Depois do setor dos transportes, o BE aponta baterias aos serviços de fornecimento de tecnologia à Universidade de Aveiro pelas ligações ao setor militar Israelita.
A concelhia de Aveiro apela a um corte nessas ligações tal como tinha feito com o setor dos transportes que servem a região de Aveiro.
Revela que a Universidade de Aveiro entregou a sua VPN à empresa de software Check Point Software Technologies, “uma das maiores empresas israelitas, com sede em Telavive e que tem ligações às forças armadas, aos serviços secretos e aos produtores de armas de Israel”.

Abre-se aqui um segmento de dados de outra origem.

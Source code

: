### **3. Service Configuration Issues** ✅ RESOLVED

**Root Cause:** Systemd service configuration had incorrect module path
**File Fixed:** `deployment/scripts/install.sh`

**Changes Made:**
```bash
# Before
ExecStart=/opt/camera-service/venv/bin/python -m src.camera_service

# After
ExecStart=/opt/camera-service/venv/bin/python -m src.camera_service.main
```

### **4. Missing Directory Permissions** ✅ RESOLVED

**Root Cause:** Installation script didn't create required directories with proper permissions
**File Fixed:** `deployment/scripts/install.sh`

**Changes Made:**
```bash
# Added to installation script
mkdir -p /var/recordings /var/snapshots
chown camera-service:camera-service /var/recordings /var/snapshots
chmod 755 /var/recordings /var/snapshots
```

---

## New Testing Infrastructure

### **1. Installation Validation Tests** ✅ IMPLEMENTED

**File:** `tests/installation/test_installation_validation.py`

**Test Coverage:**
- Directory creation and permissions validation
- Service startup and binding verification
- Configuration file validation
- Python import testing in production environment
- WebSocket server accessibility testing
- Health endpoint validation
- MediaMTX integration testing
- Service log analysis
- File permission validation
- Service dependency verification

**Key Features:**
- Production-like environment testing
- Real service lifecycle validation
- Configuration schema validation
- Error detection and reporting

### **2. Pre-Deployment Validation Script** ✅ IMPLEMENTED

O Bloco apela ao abandono dos serviços desta empresa.
Lembra que o controlo de VPN coloca os dados de navegação e emails visíveis para o fornecedor o que para o BE significa que o tráfego de internet escoado através da VPN da Universidade de Aveiro, passe por Israel, “controlado por uma empresa com elos estreitos com o governo israelita, podendo os conteúdos serem analisados e armazenados, violando a privacidade e a segurança da instituição, dos seus funcionários e dos seus alunos”.

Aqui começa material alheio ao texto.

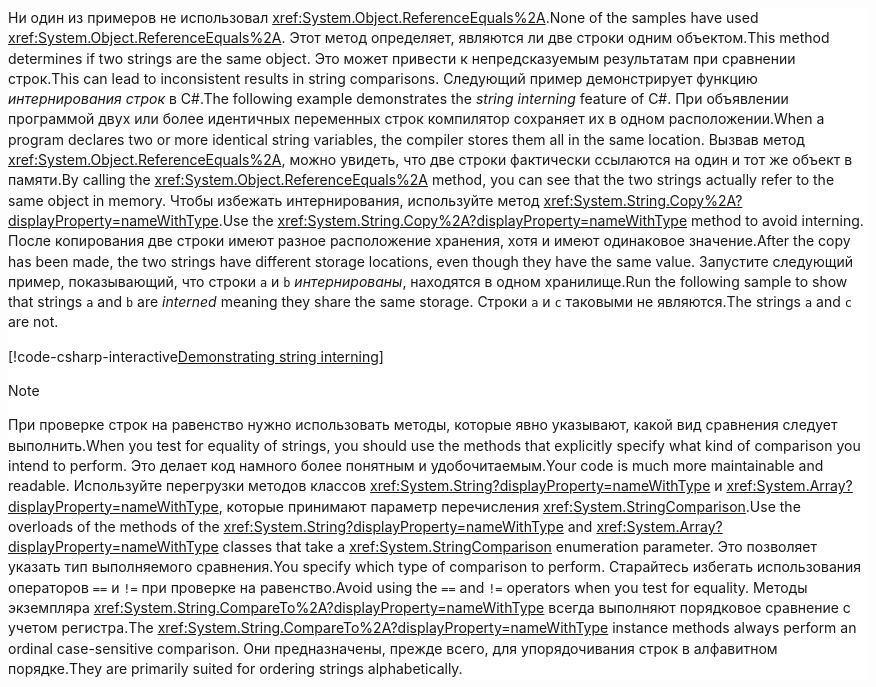 <span data-ttu-id="bc853-184">Ни один из примеров не использовал <xref:System.Object.ReferenceEquals%2A>.</span><span class="sxs-lookup"><span data-stu-id="bc853-184">None of the samples have used <xref:System.Object.ReferenceEquals%2A>.</span></span> <span data-ttu-id="bc853-185">Этот метод определяет, являются ли две строки одним объектом.</span><span class="sxs-lookup"><span data-stu-id="bc853-185">This method determines if two strings are the same object.</span></span> <span data-ttu-id="bc853-186">Это может привести к непредсказуемым результатам при сравнении строк.</span><span class="sxs-lookup"><span data-stu-id="bc853-186">This can lead to inconsistent results in string comparisons.</span></span> <span data-ttu-id="bc853-187">Следующий пример демонстрирует функцию *интернирования строк* в C#.</span><span class="sxs-lookup"><span data-stu-id="bc853-187">The following example demonstrates the *string interning* feature of C#.</span></span> <span data-ttu-id="bc853-188">При объявлении программой двух или более идентичных переменных строк компилятор сохраняет их в одном расположении.</span><span class="sxs-lookup"><span data-stu-id="bc853-188">When a program declares two or more identical string variables, the compiler stores them all in the same location.</span></span> <span data-ttu-id="bc853-189">Вызвав метод <xref:System.Object.ReferenceEquals%2A>, можно увидеть, что две строки фактически ссылаются на один и тот же объект в памяти.</span><span class="sxs-lookup"><span data-stu-id="bc853-189">By calling the <xref:System.Object.ReferenceEquals%2A> method, you can see that the two strings actually refer to the same object in memory.</span></span> <span data-ttu-id="bc853-190">Чтобы избежать интернирования, используйте метод <xref:System.String.Copy%2A?displayProperty=nameWithType>.</span><span class="sxs-lookup"><span data-stu-id="bc853-190">Use the <xref:System.String.Copy%2A?displayProperty=nameWithType> method to avoid interning.</span></span> <span data-ttu-id="bc853-191">После копирования две строки имеют разное расположение хранения, хотя и имеют одинаковое значение.</span><span class="sxs-lookup"><span data-stu-id="bc853-191">After the copy has been made, the two strings have different storage locations, even though they have the same value.</span></span> <span data-ttu-id="bc853-192">Запустите следующий пример, показывающий, что строки `a` и `b` *интернированы*, находятся в одном хранилище.</span><span class="sxs-lookup"><span data-stu-id="bc853-192">Run the following sample to show that strings `a` and `b` are *interned* meaning they share the same storage.</span></span> <span data-ttu-id="bc853-193">Строки `a` и `c` таковыми не являются.</span><span class="sxs-lookup"><span data-stu-id="bc853-193">The strings `a` and `c` are not.</span></span>

[!code-csharp-interactive[Demonstrating string interning](../../../samples/snippets/csharp/how-to/strings/CompareStrings.cs#9)]

> [!NOTE]
> <span data-ttu-id="bc853-194">При проверке строк на равенство нужно использовать методы, которые явно указывают, какой вид сравнения следует выполнить.</span><span class="sxs-lookup"><span data-stu-id="bc853-194">When you test for equality of strings, you should use the methods that explicitly specify what kind of comparison you intend to perform.</span></span> <span data-ttu-id="bc853-195">Это делает код намного более понятным и удобочитаемым.</span><span class="sxs-lookup"><span data-stu-id="bc853-195">Your code is much more maintainable and readable.</span></span> <span data-ttu-id="bc853-196">Используйте перегрузки методов классов <xref:System.String?displayProperty=nameWithType> и <xref:System.Array?displayProperty=nameWithType>, которые принимают параметр перечисления <xref:System.StringComparison>.</span><span class="sxs-lookup"><span data-stu-id="bc853-196">Use the overloads of the methods of the <xref:System.String?displayProperty=nameWithType> and <xref:System.Array?displayProperty=nameWithType> classes that take a <xref:System.StringComparison> enumeration parameter.</span></span> <span data-ttu-id="bc853-197">Это позволяет указать тип выполняемого сравнения.</span><span class="sxs-lookup"><span data-stu-id="bc853-197">You specify which type of comparison to perform.</span></span> <span data-ttu-id="bc853-198">Старайтесь избегать использования операторов `==` и `!=` при проверке на равенство.</span><span class="sxs-lookup"><span data-stu-id="bc853-198">Avoid using the `==` and `!=` operators when you test for equality.</span></span> <span data-ttu-id="bc853-199">Методы экземпляра <xref:System.String.CompareTo%2A?displayProperty=nameWithType> всегда выполняют порядковое сравнение с учетом регистра.</span><span class="sxs-lookup"><span data-stu-id="bc853-199">The <xref:System.String.CompareTo%2A?displayProperty=nameWithType> instance methods always perform an ordinal case-sensitive comparison.</span></span> <span data-ttu-id="bc853-200">Они предназначены, прежде всего, для упорядочивания строк в алфавитном порядке.</span><span class="sxs-lookup"><span data-stu-id="bc853-200">They are primarily suited for ordering strings alphabetically.</span></span>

O Bloco de Esquerda considera que este VPN “coloca em risco a segurança de toda a comunidade académica” e lamenta que a Universidade de Aveiro “recorra a uma empresa com ligações ao fabrico de armas, usadas contra o Direito Internacional e contra os direitos humanos, para serviços e infraestrutura críticos da internet da Universidade”.

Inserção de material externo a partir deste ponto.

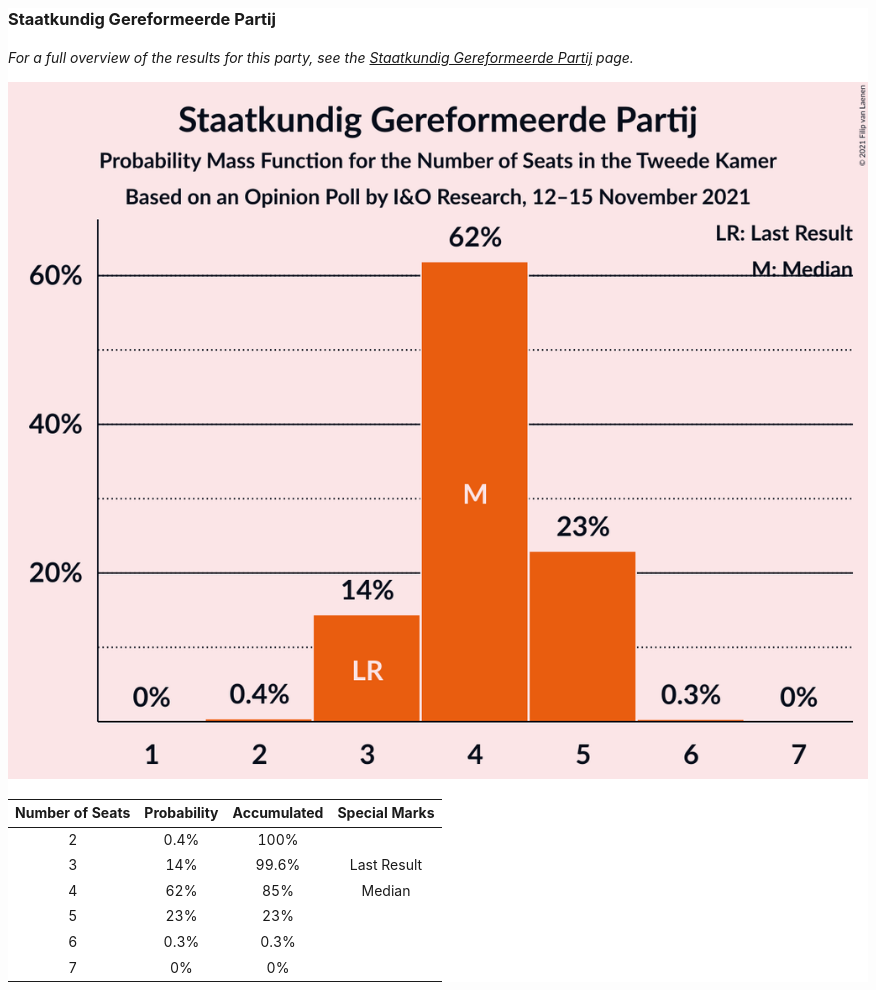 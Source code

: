 ### Staatkundig Gereformeerde Partij

*For a full overview of the results for this party, see the [Staatkundig Gereformeerde Partij](party-staatkundiggereformeerdepartij.html) page.*

![Graph with seats probability mass function not yet produced](2021-11-15-IOResearch-seats-pmf-staatkundiggereformeerdepartij.png "Seats Probability Mass Function")

| Number of Seats | Probability | Accumulated | Special Marks |
|:---------------:|:-----------:|:-----------:|:-------------:|
| 2 | 0.4% | 100% |  |
| 3 | 14% | 99.6% | Last Result |
| 4 | 62% | 85% | Median |
| 5 | 23% | 23% |  |
| 6 | 0.3% | 0.3% |  |
| 7 | 0% | 0% |  |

“A Universidade de Aveiro tem história no desenvolvimento da internet em Portugal e tem obrigações éticas para com os direitos humanos que a devem levar ao abandono desta empresa”, conclui o BE que faz ligação entre a Check Point e o estado por via da “colaboração estratégica” e do consórcio com a Israel Aerospace Industries (IAI), empresa propriedade do Estado Israelita e que é uma das grandes produtoras de armas para as forças armadas desse país.
A intervenção na Palestina e o mais recente conflito com o Irão e o Líbano merecerem a contestação do BE por acontecerem ao arrepio do direito internacional.